→ TASK GOAL: For each line below that contains the word "strip", make a copy.

→ PROVIDED DATA:
════════════════

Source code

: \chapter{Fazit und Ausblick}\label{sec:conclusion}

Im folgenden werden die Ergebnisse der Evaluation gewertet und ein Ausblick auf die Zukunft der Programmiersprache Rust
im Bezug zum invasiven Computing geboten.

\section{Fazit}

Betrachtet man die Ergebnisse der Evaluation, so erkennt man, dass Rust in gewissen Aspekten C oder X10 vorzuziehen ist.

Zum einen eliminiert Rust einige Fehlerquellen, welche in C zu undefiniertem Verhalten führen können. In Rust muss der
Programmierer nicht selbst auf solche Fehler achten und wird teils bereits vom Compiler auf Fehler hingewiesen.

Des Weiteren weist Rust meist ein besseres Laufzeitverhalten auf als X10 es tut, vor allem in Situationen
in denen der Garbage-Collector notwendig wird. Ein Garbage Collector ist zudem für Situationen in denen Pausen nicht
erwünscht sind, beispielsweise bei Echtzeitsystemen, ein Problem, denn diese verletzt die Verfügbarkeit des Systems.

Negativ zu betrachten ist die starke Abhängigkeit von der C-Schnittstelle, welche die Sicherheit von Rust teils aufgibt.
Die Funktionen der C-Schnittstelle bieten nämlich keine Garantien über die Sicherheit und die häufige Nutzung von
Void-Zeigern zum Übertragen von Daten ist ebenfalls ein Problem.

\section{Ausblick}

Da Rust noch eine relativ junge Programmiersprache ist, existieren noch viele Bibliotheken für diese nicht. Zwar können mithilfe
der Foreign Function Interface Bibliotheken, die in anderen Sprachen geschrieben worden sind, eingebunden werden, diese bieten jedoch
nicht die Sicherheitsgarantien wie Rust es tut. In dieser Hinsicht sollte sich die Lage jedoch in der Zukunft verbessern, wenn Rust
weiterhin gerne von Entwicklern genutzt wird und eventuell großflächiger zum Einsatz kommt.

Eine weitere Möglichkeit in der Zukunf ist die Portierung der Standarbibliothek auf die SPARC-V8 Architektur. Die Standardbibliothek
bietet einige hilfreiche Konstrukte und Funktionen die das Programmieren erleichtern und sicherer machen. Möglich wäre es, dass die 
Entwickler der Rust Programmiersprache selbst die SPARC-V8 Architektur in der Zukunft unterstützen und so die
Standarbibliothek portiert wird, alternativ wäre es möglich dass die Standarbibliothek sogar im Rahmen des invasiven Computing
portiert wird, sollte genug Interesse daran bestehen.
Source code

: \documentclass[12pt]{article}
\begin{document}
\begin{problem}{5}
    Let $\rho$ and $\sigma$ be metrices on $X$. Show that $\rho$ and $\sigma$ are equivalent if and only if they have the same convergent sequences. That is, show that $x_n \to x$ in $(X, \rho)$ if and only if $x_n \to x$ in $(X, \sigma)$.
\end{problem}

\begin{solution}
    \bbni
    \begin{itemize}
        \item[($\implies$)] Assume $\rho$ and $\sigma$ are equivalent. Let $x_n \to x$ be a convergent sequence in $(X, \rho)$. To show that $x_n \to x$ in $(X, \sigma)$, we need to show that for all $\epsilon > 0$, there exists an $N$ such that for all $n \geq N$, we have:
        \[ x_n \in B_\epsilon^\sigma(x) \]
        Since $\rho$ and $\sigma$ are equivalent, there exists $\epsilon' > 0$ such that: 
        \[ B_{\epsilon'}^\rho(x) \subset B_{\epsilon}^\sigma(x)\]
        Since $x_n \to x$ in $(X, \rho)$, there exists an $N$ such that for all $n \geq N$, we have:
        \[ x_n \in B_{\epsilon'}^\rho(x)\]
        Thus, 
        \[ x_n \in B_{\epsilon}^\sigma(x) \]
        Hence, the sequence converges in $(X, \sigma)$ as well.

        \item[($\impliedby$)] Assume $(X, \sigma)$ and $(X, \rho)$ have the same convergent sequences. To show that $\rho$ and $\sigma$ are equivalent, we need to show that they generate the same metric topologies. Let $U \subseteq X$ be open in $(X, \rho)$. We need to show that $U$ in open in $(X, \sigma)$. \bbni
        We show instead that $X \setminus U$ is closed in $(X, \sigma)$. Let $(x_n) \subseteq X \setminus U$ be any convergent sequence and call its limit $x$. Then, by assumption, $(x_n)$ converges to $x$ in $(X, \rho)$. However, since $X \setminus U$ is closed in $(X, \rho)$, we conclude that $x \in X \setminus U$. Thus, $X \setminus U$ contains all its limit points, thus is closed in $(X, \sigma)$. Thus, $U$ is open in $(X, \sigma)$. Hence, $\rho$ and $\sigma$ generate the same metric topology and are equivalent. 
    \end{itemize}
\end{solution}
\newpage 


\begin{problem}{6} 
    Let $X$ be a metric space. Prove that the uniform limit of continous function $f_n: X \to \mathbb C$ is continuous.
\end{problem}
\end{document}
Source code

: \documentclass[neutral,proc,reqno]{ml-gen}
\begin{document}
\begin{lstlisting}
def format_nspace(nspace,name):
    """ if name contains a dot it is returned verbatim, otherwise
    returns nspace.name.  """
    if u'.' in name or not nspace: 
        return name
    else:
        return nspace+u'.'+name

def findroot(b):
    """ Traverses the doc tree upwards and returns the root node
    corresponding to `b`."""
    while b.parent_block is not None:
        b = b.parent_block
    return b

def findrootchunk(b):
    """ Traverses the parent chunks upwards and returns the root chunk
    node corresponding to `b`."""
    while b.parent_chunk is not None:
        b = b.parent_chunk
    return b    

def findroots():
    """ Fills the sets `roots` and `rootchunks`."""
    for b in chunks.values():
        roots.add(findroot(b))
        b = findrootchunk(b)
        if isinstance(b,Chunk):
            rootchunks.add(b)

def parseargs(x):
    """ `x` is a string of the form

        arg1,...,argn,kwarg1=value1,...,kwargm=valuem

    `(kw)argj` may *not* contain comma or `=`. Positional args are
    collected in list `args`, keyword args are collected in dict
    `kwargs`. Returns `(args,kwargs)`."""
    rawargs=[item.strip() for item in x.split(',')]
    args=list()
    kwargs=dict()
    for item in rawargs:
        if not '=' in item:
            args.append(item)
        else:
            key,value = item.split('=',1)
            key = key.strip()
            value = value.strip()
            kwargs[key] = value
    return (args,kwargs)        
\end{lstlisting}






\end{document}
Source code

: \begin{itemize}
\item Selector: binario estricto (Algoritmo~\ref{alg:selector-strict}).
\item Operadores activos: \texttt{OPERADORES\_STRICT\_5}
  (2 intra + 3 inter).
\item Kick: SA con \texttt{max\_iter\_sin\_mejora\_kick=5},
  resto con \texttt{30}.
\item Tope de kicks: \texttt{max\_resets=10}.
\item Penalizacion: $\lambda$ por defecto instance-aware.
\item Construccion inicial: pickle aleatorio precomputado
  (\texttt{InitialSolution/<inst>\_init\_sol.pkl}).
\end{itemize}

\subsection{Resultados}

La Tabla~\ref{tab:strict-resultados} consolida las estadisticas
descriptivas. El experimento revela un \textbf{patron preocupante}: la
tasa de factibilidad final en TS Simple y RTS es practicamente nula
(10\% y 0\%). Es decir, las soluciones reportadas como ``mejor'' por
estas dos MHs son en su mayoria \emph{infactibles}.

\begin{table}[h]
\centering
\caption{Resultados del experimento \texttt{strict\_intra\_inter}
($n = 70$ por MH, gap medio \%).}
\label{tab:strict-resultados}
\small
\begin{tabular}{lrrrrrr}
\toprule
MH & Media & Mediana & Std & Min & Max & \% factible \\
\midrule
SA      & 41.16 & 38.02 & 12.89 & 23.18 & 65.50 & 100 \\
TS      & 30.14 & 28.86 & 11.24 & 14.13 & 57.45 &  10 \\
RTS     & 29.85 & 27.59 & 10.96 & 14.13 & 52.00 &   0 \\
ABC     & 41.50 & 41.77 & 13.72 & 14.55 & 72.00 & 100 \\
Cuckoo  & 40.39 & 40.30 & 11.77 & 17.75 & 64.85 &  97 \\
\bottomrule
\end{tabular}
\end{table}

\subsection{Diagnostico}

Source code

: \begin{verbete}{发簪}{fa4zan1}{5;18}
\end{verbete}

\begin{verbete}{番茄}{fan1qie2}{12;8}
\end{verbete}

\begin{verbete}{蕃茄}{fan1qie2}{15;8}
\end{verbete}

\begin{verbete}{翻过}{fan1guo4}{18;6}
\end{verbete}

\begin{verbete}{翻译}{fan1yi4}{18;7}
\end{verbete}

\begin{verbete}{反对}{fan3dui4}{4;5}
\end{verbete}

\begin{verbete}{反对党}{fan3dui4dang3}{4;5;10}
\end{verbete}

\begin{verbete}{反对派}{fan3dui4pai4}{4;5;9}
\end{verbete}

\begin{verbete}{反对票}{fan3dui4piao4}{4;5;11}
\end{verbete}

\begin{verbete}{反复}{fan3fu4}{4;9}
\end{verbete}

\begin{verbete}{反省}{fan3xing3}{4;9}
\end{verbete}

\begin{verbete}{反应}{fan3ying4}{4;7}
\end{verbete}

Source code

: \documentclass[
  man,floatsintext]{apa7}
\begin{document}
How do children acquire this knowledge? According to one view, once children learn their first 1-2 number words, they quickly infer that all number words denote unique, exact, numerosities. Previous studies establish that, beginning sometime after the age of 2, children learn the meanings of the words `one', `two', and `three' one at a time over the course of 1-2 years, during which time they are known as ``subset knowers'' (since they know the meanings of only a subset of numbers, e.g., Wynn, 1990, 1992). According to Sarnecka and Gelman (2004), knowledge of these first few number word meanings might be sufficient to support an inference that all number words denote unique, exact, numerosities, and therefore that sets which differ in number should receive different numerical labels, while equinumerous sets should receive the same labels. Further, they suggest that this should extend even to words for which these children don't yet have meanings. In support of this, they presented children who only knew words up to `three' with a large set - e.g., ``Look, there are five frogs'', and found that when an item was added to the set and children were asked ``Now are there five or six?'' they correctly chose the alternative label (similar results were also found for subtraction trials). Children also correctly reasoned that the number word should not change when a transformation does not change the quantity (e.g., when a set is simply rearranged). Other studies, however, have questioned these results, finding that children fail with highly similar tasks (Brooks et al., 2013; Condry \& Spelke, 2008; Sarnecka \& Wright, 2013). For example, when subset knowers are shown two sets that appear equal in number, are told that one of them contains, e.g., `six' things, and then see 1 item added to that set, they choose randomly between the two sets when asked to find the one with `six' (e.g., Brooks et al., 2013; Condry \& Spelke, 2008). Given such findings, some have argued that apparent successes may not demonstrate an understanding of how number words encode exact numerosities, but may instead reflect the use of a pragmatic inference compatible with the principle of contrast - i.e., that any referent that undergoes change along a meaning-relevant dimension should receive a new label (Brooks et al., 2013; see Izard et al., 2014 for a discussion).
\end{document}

════════════════

→ OUTPUT FOR THIS TASK:
    rawargs=[item.strip() for item in x.split(',')]
            key = key.strip()
            value = value.strip()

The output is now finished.